YOUR GOAL:
Only the lines below from the one that holds "## Relays 查询 网站" through the one that holds "Typical case: R + log N" should appear in the answer, copied exactly, end lines included and pictures omitted.

EXTRACTED RECORDS:
....

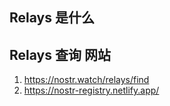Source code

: ## Relays 是什么

## Relays 查询 网站

1. https://nostr.watch/relays/find
2. https://nostr-registry.netlify.app/
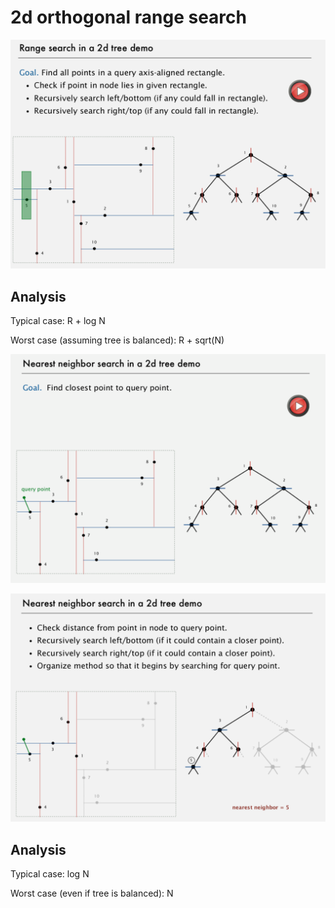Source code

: # 2d orthogonal range search

![image](media/2d-orthogonal-range-search-image1.png)

## Analysis

Typical case: R + log N

Worst case (assuming tree is balanced): R + sqrt(N)

![image](media/2d-orthogonal-range-search-image2.png)

![image](media/2d-orthogonal-range-search-image3.png)

## Analysis

Typical case: log N

Worst case (even if tree is balanced): N
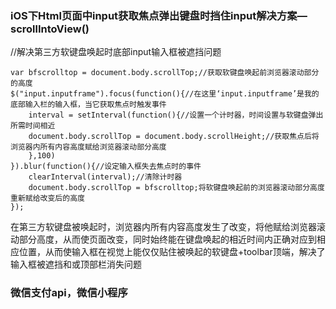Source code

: ### iOS下Html页面中input获取焦点弹出键盘时挡住input解决方案—scrollIntoView()
//解决第三方软键盘唤起时底部input输入框被遮挡问题

    var bfscrolltop = document.body.scrollTop;//获取软键盘唤起前浏览器滚动部分的高度
    $("input.inputframe").focus(function(){//在这里‘input.inputframe’是我的底部输入栏的输入框，当它获取焦点时触发事件
        interval = setInterval(function(){//设置一个计时器，时间设置与软键盘弹出所需时间相近
        document.body.scrollTop = document.body.scrollHeight;//获取焦点后将浏览器内所有内容高度赋给浏览器滚动部分高度
        },100)
    }).blur(function(){//设定输入框失去焦点时的事件
        clearInterval(interval);//清除计时器
        document.body.scrollTop = bfscrolltop;将软键盘唤起前的浏览器滚动部分高度重新赋给改变后的高度
    });
在第三方软键盘被唤起时，浏览器内所有内容高度发生了改变，将他赋给浏览器滚动部分高度，从而使页面改变，同时始终能在键盘唤起的相近时间内正确对应到相应位置，从而使输入框在视觉上能仅仅贴住被唤起的软键盘+toolbar顶端，解决了输入框被遮挡和或顶部栏消失问题

### 微信支付api，微信小程序
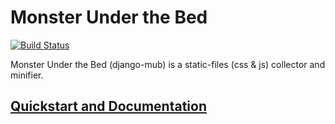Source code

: Monster Under the Bed
=====================

[![Build Status](https://travis-ci.org/Brant/django-mub.svg?branch=master)](https://travis-ci.org/Brant/django-mub)

Monster Under the Bed (django-mub) is a static-files (css &amp; js) collector and minifier.

## [Quickstart and Documentation](http://brant.github.io/django-mub/)
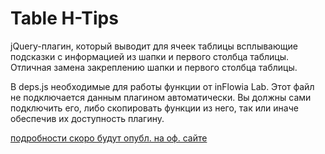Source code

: # Table H-Tips
jQuery-плагин, который выводит для ячеек таблицы всплывающие подсказки с информацией из шапки и первого столбца таблицы.
Отличная замена закреплению шапки и первого столбца таблицы.

В deps.js необходимые для работы функции от inFlowia Lab. Этот файл не подключается данным плагином автоматически. Вы должны сами подключить его, либо скопировать функции из него, так или иначе обеспечив их доступность плагину.

[подробности скоро будут опубл. на оф. сайте](http://inflowia.ru/content/module-manager-0-1)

....

EXERCISE RESULT:
## Relays 查询 网站

1. https://nostr.watch/relays/find
2. https://nostr-registry.netlify.app/
Source code

: # 2d orthogonal range search

![image](media/2d-orthogonal-range-search-image1.png)

## Analysis

Typical case: R + log N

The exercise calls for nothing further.